- **Work order**
Exclude all pictures from your copy of the data below, which should otherwise match exactly.

[[ Data to examine open ]]

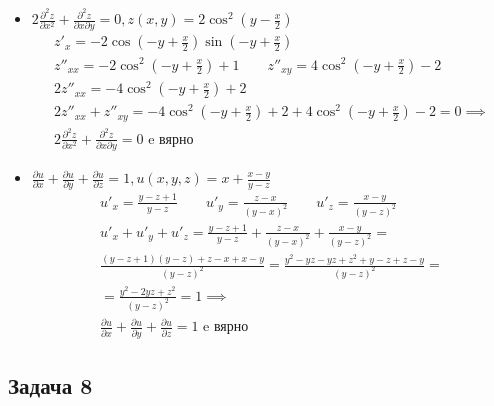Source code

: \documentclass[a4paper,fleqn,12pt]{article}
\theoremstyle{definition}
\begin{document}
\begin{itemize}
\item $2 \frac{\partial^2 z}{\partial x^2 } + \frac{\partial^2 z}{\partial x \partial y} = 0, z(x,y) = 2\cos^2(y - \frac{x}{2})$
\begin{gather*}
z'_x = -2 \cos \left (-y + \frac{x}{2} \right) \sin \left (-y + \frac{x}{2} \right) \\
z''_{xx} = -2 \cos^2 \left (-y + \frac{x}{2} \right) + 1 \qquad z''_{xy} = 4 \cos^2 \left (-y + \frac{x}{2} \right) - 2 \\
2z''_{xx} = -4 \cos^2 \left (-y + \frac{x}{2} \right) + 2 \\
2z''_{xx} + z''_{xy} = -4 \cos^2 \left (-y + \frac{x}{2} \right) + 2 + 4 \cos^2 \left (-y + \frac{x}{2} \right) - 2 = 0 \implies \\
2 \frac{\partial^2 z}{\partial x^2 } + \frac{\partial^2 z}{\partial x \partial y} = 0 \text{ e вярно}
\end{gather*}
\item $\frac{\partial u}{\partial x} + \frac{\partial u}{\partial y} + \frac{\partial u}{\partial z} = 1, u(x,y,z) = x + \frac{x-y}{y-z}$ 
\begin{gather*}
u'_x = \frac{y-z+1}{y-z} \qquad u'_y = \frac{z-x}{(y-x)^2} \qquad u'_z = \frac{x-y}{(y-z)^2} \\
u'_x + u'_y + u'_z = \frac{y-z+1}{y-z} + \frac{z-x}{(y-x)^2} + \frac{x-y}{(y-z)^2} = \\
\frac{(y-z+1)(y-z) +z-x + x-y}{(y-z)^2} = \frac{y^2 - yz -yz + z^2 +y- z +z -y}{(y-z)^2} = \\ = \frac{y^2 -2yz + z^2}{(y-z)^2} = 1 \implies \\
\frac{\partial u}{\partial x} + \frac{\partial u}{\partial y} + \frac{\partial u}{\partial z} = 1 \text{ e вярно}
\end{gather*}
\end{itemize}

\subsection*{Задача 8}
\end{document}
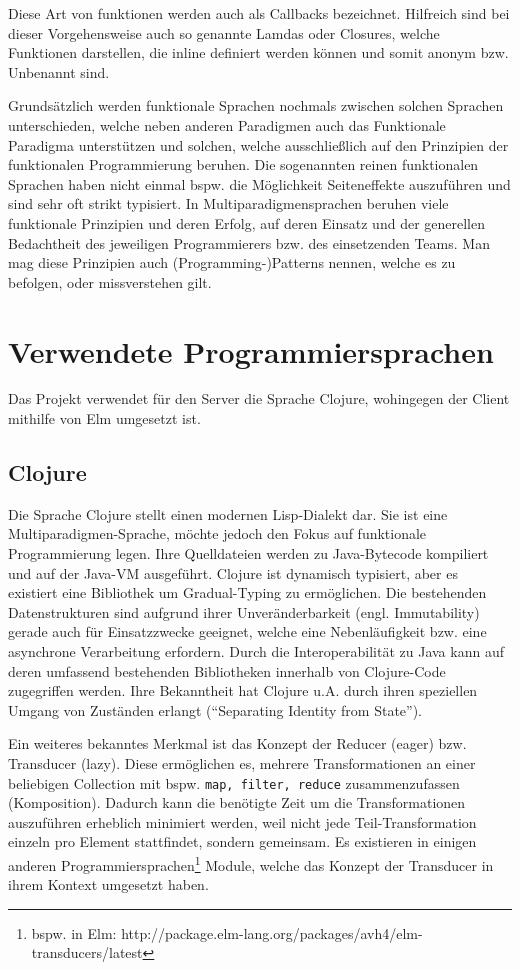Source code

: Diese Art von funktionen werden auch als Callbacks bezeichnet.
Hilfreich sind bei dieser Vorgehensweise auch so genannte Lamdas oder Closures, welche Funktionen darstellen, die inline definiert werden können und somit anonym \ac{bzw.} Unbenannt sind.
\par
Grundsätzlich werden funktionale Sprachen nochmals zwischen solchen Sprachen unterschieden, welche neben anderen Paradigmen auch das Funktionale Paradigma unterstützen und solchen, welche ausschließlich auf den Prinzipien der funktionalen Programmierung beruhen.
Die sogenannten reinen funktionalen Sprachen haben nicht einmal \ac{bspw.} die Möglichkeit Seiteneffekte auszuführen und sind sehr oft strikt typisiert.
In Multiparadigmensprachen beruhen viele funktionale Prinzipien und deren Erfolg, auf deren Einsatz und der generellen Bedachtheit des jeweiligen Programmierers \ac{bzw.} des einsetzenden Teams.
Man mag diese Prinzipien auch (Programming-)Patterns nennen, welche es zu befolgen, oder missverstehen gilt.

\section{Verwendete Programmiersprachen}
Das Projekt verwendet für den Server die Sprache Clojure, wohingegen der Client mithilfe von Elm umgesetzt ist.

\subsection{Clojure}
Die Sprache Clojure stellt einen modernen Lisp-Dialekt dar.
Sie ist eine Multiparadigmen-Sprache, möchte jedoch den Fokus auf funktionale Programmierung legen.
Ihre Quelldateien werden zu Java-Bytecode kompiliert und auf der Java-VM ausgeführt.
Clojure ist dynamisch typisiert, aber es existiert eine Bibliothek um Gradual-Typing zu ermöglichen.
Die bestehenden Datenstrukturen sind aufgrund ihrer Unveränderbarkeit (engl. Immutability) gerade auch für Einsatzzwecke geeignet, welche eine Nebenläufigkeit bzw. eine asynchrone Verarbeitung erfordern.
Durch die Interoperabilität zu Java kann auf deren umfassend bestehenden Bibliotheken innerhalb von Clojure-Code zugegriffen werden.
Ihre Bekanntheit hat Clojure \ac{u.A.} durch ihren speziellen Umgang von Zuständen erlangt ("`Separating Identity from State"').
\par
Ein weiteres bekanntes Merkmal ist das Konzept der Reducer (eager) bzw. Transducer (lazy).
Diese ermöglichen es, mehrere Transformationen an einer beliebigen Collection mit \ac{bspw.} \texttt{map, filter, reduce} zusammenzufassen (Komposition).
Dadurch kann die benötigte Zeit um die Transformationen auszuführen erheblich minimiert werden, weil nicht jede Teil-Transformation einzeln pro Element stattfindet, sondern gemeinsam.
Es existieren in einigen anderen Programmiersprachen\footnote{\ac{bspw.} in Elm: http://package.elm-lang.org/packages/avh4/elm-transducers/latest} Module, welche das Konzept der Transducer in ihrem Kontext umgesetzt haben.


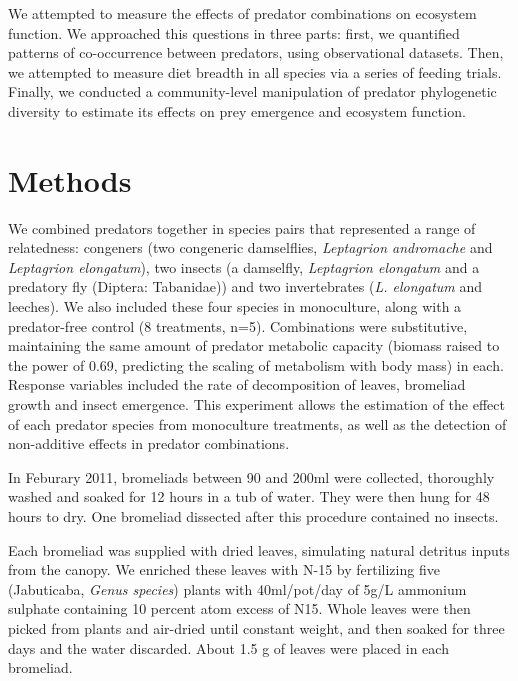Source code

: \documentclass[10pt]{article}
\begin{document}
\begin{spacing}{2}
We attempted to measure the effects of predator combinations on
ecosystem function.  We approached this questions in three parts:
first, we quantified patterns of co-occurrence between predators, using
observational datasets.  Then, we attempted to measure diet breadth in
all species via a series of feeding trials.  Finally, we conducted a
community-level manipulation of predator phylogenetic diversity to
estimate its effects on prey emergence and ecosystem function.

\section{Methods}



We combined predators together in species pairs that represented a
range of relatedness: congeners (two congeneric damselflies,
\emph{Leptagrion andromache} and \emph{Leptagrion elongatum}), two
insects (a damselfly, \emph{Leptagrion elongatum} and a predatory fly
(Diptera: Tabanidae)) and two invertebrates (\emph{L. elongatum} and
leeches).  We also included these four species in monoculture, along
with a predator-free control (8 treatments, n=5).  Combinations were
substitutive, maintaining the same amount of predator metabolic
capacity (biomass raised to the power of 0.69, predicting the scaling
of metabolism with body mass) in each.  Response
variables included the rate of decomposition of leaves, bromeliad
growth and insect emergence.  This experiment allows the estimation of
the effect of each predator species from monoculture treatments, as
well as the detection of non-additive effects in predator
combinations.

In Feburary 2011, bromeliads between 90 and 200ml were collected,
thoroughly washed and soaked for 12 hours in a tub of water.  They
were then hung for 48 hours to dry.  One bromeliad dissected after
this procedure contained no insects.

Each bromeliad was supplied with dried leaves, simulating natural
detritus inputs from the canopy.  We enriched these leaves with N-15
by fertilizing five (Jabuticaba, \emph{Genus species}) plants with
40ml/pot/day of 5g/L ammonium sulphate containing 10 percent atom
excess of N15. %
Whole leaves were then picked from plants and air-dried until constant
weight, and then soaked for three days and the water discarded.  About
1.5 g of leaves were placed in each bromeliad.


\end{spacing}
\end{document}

[[ Data to examine closed ]]

- **Task solution**
Source code

: \documentclass[a4paper,fleqn,12pt]{article}
\theoremstyle{definition}
\begin{document}
\begin{itemize}
\item $2 \frac{\partial^2 z}{\partial x^2 } + \frac{\partial^2 z}{\partial x \partial y} = 0, z(x,y) = 2\cos^2(y - \frac{x}{2})$
\begin{gather*}
z'_x = -2 \cos \left (-y + \frac{x}{2} \right) \sin \left (-y + \frac{x}{2} \right) \\
z''_{xx} = -2 \cos^2 \left (-y + \frac{x}{2} \right) + 1 \qquad z''_{xy} = 4 \cos^2 \left (-y + \frac{x}{2} \right) - 2 \\
2z''_{xx} = -4 \cos^2 \left (-y + \frac{x}{2} \right) + 2 \\
2z''_{xx} + z''_{xy} = -4 \cos^2 \left (-y + \frac{x}{2} \right) + 2 + 4 \cos^2 \left (-y + \frac{x}{2} \right) - 2 = 0 \implies \\
2 \frac{\partial^2 z}{\partial x^2 } + \frac{\partial^2 z}{\partial x \partial y} = 0 \text{ e вярно}
\end{gather*}
\item $\frac{\partial u}{\partial x} + \frac{\partial u}{\partial y} + \frac{\partial u}{\partial z} = 1, u(x,y,z) = x + \frac{x-y}{y-z}$ 
\begin{gather*}
u'_x = \frac{y-z+1}{y-z} \qquad u'_y = \frac{z-x}{(y-x)^2} \qquad u'_z = \frac{x-y}{(y-z)^2} \\
u'_x + u'_y + u'_z = \frac{y-z+1}{y-z} + \frac{z-x}{(y-x)^2} + \frac{x-y}{(y-z)^2} = \\
\frac{(y-z+1)(y-z) +z-x + x-y}{(y-z)^2} = \frac{y^2 - yz -yz + z^2 +y- z +z -y}{(y-z)^2} = \\ = \frac{y^2 -2yz + z^2}{(y-z)^2} = 1 \implies \\
\frac{\partial u}{\partial x} + \frac{\partial u}{\partial y} + \frac{\partial u}{\partial z} = 1 \text{ e вярно}
\end{gather*}
\end{itemize}

\subsection*{Задача 8}
\end{document}
Source code

: Diese Art von funktionen werden auch als Callbacks bezeichnet.
Hilfreich sind bei dieser Vorgehensweise auch so genannte Lamdas oder Closures, welche Funktionen darstellen, die inline definiert werden können und somit anonym \ac{bzw.} Unbenannt sind.
\par
Grundsätzlich werden funktionale Sprachen nochmals zwischen solchen Sprachen unterschieden, welche neben anderen Paradigmen auch das Funktionale Paradigma unterstützen und solchen, welche ausschließlich auf den Prinzipien der funktionalen Programmierung beruhen.
Die sogenannten reinen funktionalen Sprachen haben nicht einmal \ac{bspw.} die Möglichkeit Seiteneffekte auszuführen und sind sehr oft strikt typisiert.
In Multiparadigmensprachen beruhen viele funktionale Prinzipien und deren Erfolg, auf deren Einsatz und der generellen Bedachtheit des jeweiligen Programmierers \ac{bzw.} des einsetzenden Teams.
Man mag diese Prinzipien auch (Programming-)Patterns nennen, welche es zu befolgen, oder missverstehen gilt.

\section{Verwendete Programmiersprachen}
Das Projekt verwendet für den Server die Sprache Clojure, wohingegen der Client mithilfe von Elm umgesetzt ist.

\subsection{Clojure}
Die Sprache Clojure stellt einen modernen Lisp-Dialekt dar.
Sie ist eine Multiparadigmen-Sprache, möchte jedoch den Fokus auf funktionale Programmierung legen.
Ihre Quelldateien werden zu Java-Bytecode kompiliert und auf der Java-VM ausgeführt.
Clojure ist dynamisch typisiert, aber es existiert eine Bibliothek um Gradual-Typing zu ermöglichen.
Die bestehenden Datenstrukturen sind aufgrund ihrer Unveränderbarkeit (engl. Immutability) gerade auch für Einsatzzwecke geeignet, welche eine Nebenläufigkeit bzw. eine asynchrone Verarbeitung erfordern.
Durch die Interoperabilität zu Java kann auf deren umfassend bestehenden Bibliotheken innerhalb von Clojure-Code zugegriffen werden.
Ihre Bekanntheit hat Clojure \ac{u.A.} durch ihren speziellen Umgang von Zuständen erlangt ("`Separating Identity from State"').
\par
Ein weiteres bekanntes Merkmal ist das Konzept der Reducer (eager) bzw. Transducer (lazy).
Diese ermöglichen es, mehrere Transformationen an einer beliebigen Collection mit \ac{bspw.} \texttt{map, filter, reduce} zusammenzufassen (Komposition).
Dadurch kann die benötigte Zeit um die Transformationen auszuführen erheblich minimiert werden, weil nicht jede Teil-Transformation einzeln pro Element stattfindet, sondern gemeinsam.
Es existieren in einigen anderen Programmiersprachen\footnote{\ac{bspw.} in Elm: http://package.elm-lang.org/packages/avh4/elm-transducers/latest} Module, welche das Konzept der Transducer in ihrem Kontext umgesetzt haben.


Source code

: \documentclass[10pt]{article}
\begin{document}
\begin{spacing}{2}
We attempted to measure the effects of predator combinations on
ecosystem function.  We approached this questions in three parts:
first, we quantified patterns of co-occurrence between predators, using
observational datasets.  Then, we attempted to measure diet breadth in
all species via a series of feeding trials.  Finally, we conducted a
community-level manipulation of predator phylogenetic diversity to
estimate its effects on prey emergence and ecosystem function.

\section{Methods}



We combined predators together in species pairs that represented a
range of relatedness: congeners (two congeneric damselflies,
\emph{Leptagrion andromache} and \emph{Leptagrion elongatum}), two
insects (a damselfly, \emph{Leptagrion elongatum} and a predatory fly
(Diptera: Tabanidae)) and two invertebrates (\emph{L. elongatum} and
leeches).  We also included these four species in monoculture, along
with a predator-free control (8 treatments, n=5).  Combinations were
substitutive, maintaining the same amount of predator metabolic
capacity (biomass raised to the power of 0.69, predicting the scaling
of metabolism with body mass) in each.  Response
variables included the rate of decomposition of leaves, bromeliad
growth and insect emergence.  This experiment allows the estimation of
the effect of each predator species from monoculture treatments, as
well as the detection of non-additive effects in predator
combinations.

In Feburary 2011, bromeliads between 90 and 200ml were collected,
thoroughly washed and soaked for 12 hours in a tub of water.  They
were then hung for 48 hours to dry.  One bromeliad dissected after
this procedure contained no insects.

Each bromeliad was supplied with dried leaves, simulating natural
detritus inputs from the canopy.  We enriched these leaves with N-15
by fertilizing five (Jabuticaba, \emph{Genus species}) plants with
40ml/pot/day of 5g/L ammonium sulphate containing 10 percent atom
excess of N15. %
Whole leaves were then picked from plants and air-dried until constant
weight, and then soaked for three days and the water discarded.  About
1.5 g of leaves were placed in each bromeliad.


\end{spacing}
\end{document}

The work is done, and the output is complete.